Et que ne dira-t-il pas à la postérité ce monument? Quel enseignement plus profond, quel plus haut tribut à l'héroïsme des temps anciens, à l'union fraternelle du temps présent, à l'oubli des haines passées, au souvenir des gloires qui ne passeront pas!
Ne parlera-t-il pas le même langage éloquent que parle dans un autre endroit l'obélisque élevé à la mémoire commune de Wolf et de Montcalm pour distinguer entre le soldat vainqueur et le soldat vaincu, lorsque tous deux étaient morts en héros?

Ne dira-t-il pas aux Bretons comme aux Français, aux émigrés comme aux natifs, que la même fidélité que nos pères avaient montrée pour leur ancien drapeau, nous l'avons montrée pour le nouveau, que s'ils étaient les hommes de Carillon et des plaines d'Abraham et de Chateauguay, et que nous, les hommes de la nouvelle génération, nous n'avons pas encore dit à l'histoire le dernier mot de notre race?

Ne dira-t-il pas aux générations futures que le souvenir des grandes actions a beau dormir dans la poussière et l'oubli, il faut qu'un jour, ne fut-ce qu'après un siècle, il se réveille et ressuscite rayonnant d'une splendeur imprévue?

Ne dira-t-il pas aux hommes trop positifs peut-être de notre époque, qu'après tout l'on ne meurt qu'une seule fois, et que cette fois là, il vaut autant mourir écrasé par la mitraille que sous les roues d'un char à vapeur, que ceux qui agiotaient, qui s'enrichissaient, il y a un siècle, sont morts tout comme ceux qui combattaient, Bigot et Deschenaux aussi bien que Montcalm et Lévis, et qu'ils sont oubliés ou exécrés, tandis que les pauvres soldats, les pauvres miliciens et les pauvres sauvages du 28 avril reçoivent, après plus d'un siècle, à la face du soleil, l'apothéose la plus magnifique qu'il nous soit possible de leur donner?

N'enseignera-t-il pas aux peuples de l'avenir que les guerres et les haines d'un siècle sont les amitiés et les alliances d'un autre siècle, que la face des empires change, que les empires eux-mêmes s'écroulent, qu'une seule chose reste debout, la mémoire des braves? Ne dira-t-il pas qu'après avoir lutté sur terre et sur mer dans les arts de la guerre et dans ceux de la paix, dans les sciences où elles ont produit Pascal et Bacon, Newton et Cuvier, Laplace et Herschell, dans les lettres où elles ont placé au faite de l'intelligence humaine, Bossuet et Milton, Shakespeare et Corneille, Lamartine et Byron, notre ancienne et notre nouvelle mère-patrie désespérant de pouvoir se vaincre l'une l'autre se sont décidés à dominer réunies le reste du monde ?
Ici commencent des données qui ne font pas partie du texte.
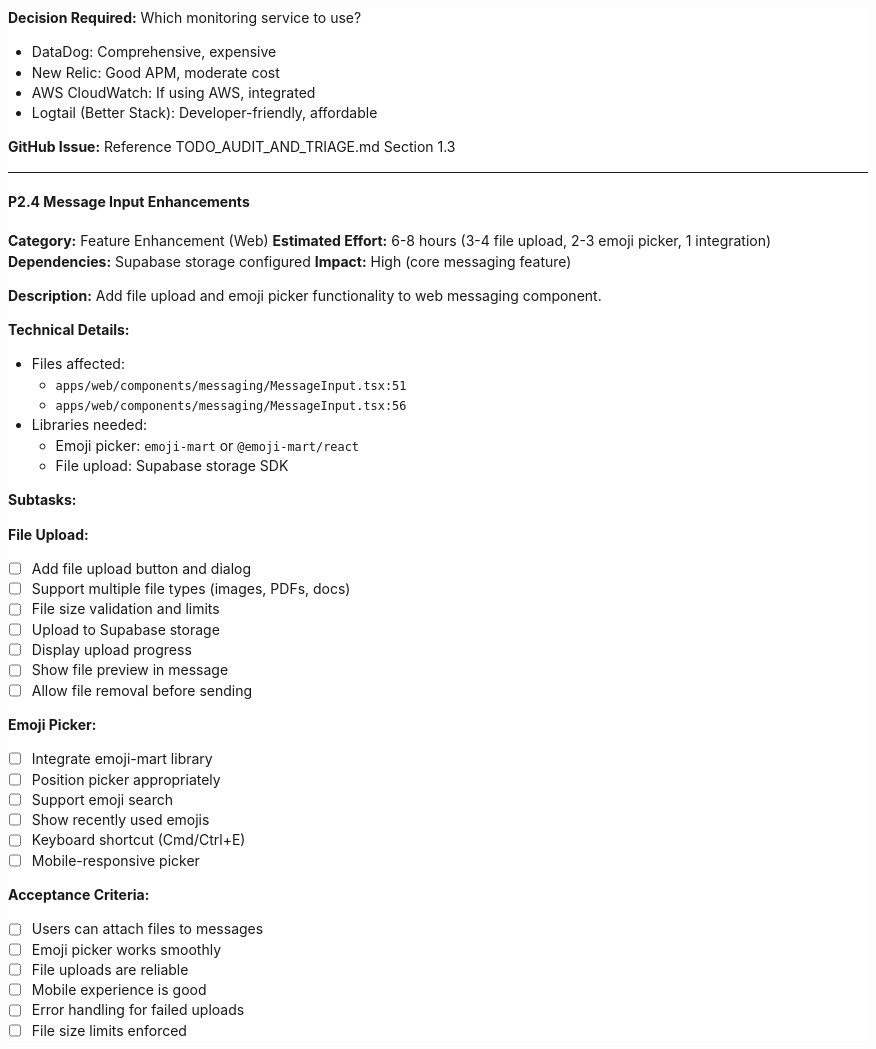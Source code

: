 **Decision Required:** Which monitoring service to use?
- DataDog: Comprehensive, expensive
- New Relic: Good APM, moderate cost
- AWS CloudWatch: If using AWS, integrated
- Logtail (Better Stack): Developer-friendly, affordable

**GitHub Issue:** Reference TODO_AUDIT_AND_TRIAGE.md Section 1.3

---

#### P2.4 Message Input Enhancements

**Category:** Feature Enhancement (Web)
**Estimated Effort:** 6-8 hours (3-4 file upload, 2-3 emoji picker, 1 integration)
**Dependencies:** Supabase storage configured
**Impact:** High (core messaging feature)

**Description:**
Add file upload and emoji picker functionality to web messaging component.

**Technical Details:**
- Files affected:
  - `apps/web/components/messaging/MessageInput.tsx:51`
  - `apps/web/components/messaging/MessageInput.tsx:56`
- Libraries needed:
  - Emoji picker: `emoji-mart` or `@emoji-mart/react`
  - File upload: Supabase storage SDK

**Subtasks:**

**File Upload:**
- [ ] Add file upload button and dialog
- [ ] Support multiple file types (images, PDFs, docs)
- [ ] File size validation and limits
- [ ] Upload to Supabase storage
- [ ] Display upload progress
- [ ] Show file preview in message
- [ ] Allow file removal before sending

**Emoji Picker:**
- [ ] Integrate emoji-mart library
- [ ] Position picker appropriately
- [ ] Support emoji search
- [ ] Show recently used emojis
- [ ] Keyboard shortcut (Cmd/Ctrl+E)
- [ ] Mobile-responsive picker

**Acceptance Criteria:**
- [ ] Users can attach files to messages
- [ ] Emoji picker works smoothly
- [ ] File uploads are reliable
- [ ] Mobile experience is good
- [ ] Error handling for failed uploads
- [ ] File size limits enforced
Ne dira-t-il pas qu'après l'oubli séculaire de tous les souverains et de tous les gouvernements le neveu de l'illustre empereur qui, dans l'universalité de son génie, avait réalisé cette parole d'un ancien, nil humani alienum à [sic] me , au milieu des préoccupations sans nombre d'une époque où se décide le sort de l'Europe et de la civilisation, s'est souvenu d'un million de Français oubliés sous le drapeau britannique, d'un peuple qui surgit aux yeux de la France comme une apparition d'outre-tombe!
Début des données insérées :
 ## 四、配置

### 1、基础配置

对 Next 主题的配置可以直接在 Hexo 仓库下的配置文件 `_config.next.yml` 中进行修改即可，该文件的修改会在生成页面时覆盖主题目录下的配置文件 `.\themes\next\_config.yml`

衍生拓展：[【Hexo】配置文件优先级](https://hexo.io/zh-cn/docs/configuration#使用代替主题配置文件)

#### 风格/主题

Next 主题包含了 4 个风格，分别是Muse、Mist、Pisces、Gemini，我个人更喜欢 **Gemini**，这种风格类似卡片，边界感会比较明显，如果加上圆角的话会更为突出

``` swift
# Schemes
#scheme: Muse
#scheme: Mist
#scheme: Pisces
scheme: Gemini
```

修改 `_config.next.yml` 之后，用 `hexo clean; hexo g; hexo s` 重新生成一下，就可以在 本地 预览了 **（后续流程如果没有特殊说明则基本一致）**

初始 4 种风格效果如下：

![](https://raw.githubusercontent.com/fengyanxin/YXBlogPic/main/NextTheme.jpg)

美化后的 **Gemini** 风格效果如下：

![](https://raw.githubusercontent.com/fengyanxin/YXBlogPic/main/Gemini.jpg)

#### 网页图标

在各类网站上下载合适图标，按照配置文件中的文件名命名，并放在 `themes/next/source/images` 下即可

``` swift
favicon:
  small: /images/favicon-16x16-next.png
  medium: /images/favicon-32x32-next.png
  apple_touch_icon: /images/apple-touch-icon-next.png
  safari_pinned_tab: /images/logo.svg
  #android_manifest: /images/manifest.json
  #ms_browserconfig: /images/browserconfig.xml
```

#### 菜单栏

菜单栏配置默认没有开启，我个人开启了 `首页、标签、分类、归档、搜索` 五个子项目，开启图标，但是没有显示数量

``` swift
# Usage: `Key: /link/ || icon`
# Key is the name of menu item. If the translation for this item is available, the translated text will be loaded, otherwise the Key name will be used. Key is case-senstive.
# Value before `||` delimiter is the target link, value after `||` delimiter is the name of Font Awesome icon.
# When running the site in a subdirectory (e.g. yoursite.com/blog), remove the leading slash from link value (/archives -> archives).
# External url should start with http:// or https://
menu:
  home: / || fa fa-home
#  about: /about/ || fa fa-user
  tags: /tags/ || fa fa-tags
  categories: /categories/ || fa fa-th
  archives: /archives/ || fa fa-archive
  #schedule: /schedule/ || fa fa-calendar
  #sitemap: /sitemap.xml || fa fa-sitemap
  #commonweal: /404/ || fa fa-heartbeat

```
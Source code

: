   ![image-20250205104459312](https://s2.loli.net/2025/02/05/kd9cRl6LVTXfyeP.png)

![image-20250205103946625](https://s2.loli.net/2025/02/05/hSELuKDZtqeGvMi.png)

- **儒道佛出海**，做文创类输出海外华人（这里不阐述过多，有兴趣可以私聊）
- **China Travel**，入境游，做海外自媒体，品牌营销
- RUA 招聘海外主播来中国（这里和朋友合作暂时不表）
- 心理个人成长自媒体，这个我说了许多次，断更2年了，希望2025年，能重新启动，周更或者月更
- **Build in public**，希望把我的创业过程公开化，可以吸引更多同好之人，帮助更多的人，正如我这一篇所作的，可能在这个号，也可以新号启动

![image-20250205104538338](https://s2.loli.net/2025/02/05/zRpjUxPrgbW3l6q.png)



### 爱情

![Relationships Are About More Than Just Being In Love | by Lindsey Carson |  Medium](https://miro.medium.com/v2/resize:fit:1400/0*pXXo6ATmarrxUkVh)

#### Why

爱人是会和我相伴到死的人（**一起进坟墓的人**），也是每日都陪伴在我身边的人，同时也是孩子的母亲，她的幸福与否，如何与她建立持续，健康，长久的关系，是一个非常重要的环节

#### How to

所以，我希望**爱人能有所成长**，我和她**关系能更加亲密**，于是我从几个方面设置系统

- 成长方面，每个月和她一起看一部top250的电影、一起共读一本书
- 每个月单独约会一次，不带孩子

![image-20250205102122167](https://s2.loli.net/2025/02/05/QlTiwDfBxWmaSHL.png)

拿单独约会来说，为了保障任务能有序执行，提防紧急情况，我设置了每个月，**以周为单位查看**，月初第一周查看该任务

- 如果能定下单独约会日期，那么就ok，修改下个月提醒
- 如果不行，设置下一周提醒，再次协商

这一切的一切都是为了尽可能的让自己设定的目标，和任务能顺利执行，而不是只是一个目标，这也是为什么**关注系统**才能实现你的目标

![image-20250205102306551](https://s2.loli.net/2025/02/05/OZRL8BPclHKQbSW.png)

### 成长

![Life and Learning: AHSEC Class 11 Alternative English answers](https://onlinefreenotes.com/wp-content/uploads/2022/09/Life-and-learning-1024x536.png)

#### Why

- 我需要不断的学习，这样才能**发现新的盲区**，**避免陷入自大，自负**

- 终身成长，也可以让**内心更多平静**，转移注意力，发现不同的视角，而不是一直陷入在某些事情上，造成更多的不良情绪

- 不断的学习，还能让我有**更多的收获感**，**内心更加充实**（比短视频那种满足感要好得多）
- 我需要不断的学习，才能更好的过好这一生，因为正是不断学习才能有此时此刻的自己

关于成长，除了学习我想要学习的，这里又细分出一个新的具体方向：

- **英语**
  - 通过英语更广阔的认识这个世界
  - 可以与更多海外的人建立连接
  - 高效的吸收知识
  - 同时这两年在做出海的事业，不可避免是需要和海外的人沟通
Et lorsqu'il s'élèvera ce monument surmonté de la statue que nous irons demander à la France notre alliée d'y placer elle-même, ne croyez-vous pas que le vieillard en s'agenouillant sur la tombe des guerriers ainsi glorifiés regrettera de n'avoir pas lui aussi donné sa vie pour sa patrie, que le jeune homme se relèvera pour s'élancer plus courageux et plus ferme dans la carrière qu'il aura choisie et que la mère qui passera près d'ici, tenant son jeune fils par la main lui fera détourner la tête de crainte que la fascination de tous ces honneurs rendus au courage ne l'enlève trop tôt à son amour pour le jeter sur la voie périlleuse de l'honneur?

Et ces guerriers eux-mêmes s'il leur était donné de se lever de leur couche funèbre, et de contempler le jour aussi pur et brillant qu'il était sombre le jour de leur combat, ces campagnes aussi riches, aussi heureuses qu'elles étaient alors désertes et dévastées, cette ville alors en ruines, et qui florissant aujourd'hui dans les arts de la paix se répand partout dans la vallée et déjà sur le coteau envahit jusqu'à leur sépulture, ce bassin splendide, cet afourc d'eau bel et profond, comme disait Champlain, aujourd'hui couvert des vaisseaux de toutes les nations, au milieu desquels se trouve enfin un des vaisseaux français que nos pères attendaient avec tant d'angoisse à l'heure suprême; s'il était donné surtout, s'il était donné à nos miliciens d'entendre après un siècle parler français sur leur tombe, de voir comme ils disaient naïvement, de voir leurs gens, des uniformes français mêlés à des uniformes anglais pour leur rendre hommage, de contempler leur religion et leur nationalité debout encore et respectées à côté de la religion et de la nationalité des conquérants, sous cette domination anglaise qu'ils redoutaient si fort, n'est-il pas vrai qu'ils demanderaient comme une faveur de vivre quelque temps auprès de nous?

Mais non, guerriers que nous vénérons, vous avez payé votre dette à la patrie c'est à nous de payer la nôtre. Votre journée est remplie, votre tâche laborieuse et sanglante est terminée, la nôtre à peine commence. Vous vous êtes couchés dans la gloire, ne vous levez pas! Pour nous, quelques soient nos aspiration, notre dévouement, notre courage, Dieu seul sait où et comment nous nous coucherons. Mais vous, dormez en paix, sous les bases de ce monument, entourés de notre vénération, de notre amour, de notre perpétuel enthousiasme... dormez... jusqu'à ce qu'éclatent dans les airs les sons d'une trompette plus retentissante que celle qui vous sonnait la charge, accompagnée des roulements d'un tonnerre mille fois plus formidable que celui qui célébrait vos glorieuses funérailles, et alors tous, anglais et français, grenadiers, montagnards, miliciens et sauvages, vous vous lèverez tous, non pas pour une gloire comme celle que nous faibles mortels nous entreprenons de vous donner, non pas pour une gloire d'un siècle ou plusieurs siècles, mais pour une gloire sans termes et sans limites, et qui commencera avec la grande revue que Dieu lui-même passera quand les temps ne seront plus!